Sweet Solutions III: Local Strawberry Tart with Basil-Infused Mascarpone Custard and Cracked Black Pepper

Sweet strawberries with a touch of spice and an herbal hint.  So summer.

Last Saturday after the farmer’s market Jaime and I decided to walk down to the il laboratorio del gelato on Houston St. We were already in need of a cool refresher, but the walk escalated the effects of the sticky summer afternoon– at least we were heading to the perfect spot. Picking out which flavors we were going to get was probably the most difficult decision of the day. With so many fruity, sweet, and even savory options– the combinations seem endless!

I was immediately drawn towards the honey-lavender, but at the last minute I decided on the basil gelato with raspberry sorbet. The mix of puckering tartness from the raspberry and the mild, creamy, herbal finish of the basil was everything one could hope for on a humid day. Not too sweet, but amazingly refreshing, cooling, and my favorite summer colors– pink and green.

My inspiration.

The treat inspired my own take on the flavor combination later that weekend, with my farmer’s market purchase of some tiny (more tart than sweet) local strawberries. I sliced the berries and tossed them in just a bit of sugar and freshly ground black pepper, and let them soak while I made pate brisee tart shells, and the basil-infused mascarpone custard.

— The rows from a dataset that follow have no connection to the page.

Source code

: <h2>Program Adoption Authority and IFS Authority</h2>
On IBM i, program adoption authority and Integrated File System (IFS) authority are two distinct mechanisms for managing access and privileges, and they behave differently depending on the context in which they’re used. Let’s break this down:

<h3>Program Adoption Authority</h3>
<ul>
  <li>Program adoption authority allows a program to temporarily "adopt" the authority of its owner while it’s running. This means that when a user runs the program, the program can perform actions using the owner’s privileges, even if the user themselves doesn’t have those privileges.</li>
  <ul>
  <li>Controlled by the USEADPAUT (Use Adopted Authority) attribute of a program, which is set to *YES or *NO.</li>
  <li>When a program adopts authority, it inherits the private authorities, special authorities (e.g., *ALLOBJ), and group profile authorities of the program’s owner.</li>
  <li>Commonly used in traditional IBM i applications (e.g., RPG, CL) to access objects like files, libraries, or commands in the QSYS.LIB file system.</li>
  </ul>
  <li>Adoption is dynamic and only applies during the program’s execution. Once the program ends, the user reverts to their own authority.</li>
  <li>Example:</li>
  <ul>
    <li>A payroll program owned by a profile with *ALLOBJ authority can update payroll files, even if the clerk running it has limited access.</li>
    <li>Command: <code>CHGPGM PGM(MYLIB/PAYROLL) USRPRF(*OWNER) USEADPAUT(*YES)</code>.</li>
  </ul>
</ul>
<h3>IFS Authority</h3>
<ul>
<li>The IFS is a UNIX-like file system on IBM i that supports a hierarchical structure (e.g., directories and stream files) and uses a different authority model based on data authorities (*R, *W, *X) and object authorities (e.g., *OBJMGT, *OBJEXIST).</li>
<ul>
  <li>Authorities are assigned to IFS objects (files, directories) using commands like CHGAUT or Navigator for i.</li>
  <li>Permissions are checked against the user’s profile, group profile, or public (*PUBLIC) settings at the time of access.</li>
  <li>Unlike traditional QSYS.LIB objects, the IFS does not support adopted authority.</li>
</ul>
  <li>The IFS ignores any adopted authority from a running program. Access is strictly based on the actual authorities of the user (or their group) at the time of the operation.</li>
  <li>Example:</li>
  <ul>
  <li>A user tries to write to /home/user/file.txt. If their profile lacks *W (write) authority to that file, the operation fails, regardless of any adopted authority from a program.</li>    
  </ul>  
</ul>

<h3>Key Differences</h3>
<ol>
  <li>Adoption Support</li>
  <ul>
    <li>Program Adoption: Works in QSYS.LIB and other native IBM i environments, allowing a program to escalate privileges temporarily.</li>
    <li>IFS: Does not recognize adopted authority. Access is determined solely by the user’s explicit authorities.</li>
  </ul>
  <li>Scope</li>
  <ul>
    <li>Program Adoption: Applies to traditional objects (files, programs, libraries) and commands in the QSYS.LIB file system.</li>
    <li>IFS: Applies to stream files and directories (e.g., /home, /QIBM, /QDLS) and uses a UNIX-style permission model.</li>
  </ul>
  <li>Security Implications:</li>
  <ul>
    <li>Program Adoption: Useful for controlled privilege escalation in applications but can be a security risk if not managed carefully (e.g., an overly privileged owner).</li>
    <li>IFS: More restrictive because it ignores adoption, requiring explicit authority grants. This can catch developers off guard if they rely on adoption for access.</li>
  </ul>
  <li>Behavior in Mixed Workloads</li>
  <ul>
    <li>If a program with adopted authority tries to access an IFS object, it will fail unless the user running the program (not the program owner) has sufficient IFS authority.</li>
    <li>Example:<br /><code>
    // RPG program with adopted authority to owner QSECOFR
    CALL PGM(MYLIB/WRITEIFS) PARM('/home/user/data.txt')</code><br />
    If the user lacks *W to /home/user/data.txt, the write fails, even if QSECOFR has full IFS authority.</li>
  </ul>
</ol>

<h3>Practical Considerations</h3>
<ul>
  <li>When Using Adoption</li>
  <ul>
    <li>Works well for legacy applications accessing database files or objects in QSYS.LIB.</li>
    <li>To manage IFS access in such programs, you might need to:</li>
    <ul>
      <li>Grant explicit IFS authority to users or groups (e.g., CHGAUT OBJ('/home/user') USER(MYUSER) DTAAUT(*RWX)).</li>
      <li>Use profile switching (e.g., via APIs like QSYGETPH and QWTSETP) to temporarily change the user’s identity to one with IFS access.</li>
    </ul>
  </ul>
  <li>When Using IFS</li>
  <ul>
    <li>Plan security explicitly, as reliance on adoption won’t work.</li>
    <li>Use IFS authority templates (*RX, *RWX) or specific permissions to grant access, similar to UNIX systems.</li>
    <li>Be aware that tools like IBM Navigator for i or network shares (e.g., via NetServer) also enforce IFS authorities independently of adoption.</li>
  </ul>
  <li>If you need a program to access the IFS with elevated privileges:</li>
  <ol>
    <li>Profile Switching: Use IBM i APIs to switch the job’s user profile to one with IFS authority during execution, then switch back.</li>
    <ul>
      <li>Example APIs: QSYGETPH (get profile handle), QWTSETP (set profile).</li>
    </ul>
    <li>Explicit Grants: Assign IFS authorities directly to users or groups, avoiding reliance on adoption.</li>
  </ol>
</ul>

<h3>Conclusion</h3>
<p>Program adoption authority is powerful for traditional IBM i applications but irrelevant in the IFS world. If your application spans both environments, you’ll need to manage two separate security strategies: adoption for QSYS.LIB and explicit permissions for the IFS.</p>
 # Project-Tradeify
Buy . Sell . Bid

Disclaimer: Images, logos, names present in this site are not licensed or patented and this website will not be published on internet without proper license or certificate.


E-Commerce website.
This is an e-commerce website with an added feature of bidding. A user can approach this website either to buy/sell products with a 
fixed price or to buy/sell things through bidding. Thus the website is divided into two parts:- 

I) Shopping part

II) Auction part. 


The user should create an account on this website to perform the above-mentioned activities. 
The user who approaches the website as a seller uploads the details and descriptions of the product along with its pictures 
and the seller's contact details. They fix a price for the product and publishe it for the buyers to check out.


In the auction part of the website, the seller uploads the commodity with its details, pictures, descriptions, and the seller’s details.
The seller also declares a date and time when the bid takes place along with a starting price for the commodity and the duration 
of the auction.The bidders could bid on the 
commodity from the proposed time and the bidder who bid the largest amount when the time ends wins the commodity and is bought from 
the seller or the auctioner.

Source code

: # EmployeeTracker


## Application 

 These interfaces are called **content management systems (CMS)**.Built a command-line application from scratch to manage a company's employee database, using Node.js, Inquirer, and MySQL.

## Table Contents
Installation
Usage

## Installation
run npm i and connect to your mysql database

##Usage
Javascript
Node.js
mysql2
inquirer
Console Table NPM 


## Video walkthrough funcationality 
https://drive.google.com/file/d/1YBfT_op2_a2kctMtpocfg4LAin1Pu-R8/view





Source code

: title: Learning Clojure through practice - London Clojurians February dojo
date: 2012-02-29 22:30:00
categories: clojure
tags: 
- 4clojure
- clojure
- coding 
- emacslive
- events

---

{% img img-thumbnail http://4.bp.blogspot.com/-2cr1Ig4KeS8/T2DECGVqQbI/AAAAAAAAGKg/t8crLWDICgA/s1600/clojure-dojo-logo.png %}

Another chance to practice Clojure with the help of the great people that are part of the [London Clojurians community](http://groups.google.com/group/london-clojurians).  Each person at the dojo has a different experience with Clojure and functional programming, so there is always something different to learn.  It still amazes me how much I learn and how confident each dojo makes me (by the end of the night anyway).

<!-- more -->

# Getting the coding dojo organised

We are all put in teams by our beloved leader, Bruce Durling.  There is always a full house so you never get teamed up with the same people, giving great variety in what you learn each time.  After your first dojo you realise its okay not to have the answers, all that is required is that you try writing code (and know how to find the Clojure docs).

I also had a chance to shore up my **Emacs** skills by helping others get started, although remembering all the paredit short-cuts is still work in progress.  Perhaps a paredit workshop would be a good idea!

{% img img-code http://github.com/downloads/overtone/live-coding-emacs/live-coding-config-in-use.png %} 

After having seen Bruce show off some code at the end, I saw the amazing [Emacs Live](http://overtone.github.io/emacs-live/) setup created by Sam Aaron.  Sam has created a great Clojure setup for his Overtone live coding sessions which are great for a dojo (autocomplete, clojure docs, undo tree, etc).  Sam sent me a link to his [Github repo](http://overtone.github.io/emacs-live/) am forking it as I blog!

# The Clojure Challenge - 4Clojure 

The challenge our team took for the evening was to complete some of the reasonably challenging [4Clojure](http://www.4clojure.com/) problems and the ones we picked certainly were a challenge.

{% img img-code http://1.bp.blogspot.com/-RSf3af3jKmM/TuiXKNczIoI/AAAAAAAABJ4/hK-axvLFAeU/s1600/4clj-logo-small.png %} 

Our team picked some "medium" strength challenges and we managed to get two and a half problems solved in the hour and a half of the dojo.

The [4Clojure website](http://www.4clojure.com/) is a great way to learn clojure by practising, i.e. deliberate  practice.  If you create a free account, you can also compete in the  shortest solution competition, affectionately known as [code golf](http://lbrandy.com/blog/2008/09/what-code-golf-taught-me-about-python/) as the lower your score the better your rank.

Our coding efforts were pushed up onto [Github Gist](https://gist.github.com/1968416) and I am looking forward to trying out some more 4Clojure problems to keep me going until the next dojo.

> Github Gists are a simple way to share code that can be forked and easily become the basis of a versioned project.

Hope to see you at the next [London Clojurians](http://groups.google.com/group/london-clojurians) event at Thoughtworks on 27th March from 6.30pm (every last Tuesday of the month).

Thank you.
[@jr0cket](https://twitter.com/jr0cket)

For the custard I brought 1 cup of heavy cream to a boil, and then removed it from heat. I added 1/2 cup of roughly chopped basil to the cream, covered it, and allowed it to steep until the tart shells were baked-off and cooled. When I was ready to fill the tarts, I strained the basil cream and set it aside. Then, over low heat, I combined 2 egg yolks and 1/2 cup sugar in a small saucepan, and whisked them until they were light yellow in color. I slowly added the cream, whisking well until the mixture was thickened, and then I folded in one container of mascarpone cheese. I filled the tarts, and let them chill overnight, before I topped them with the sliced strawberries. The syrup from the strawberries makes a beautiful decorative and delicious sauce for serving with the tart, top with whipped cream or vanilla ice cream if desired.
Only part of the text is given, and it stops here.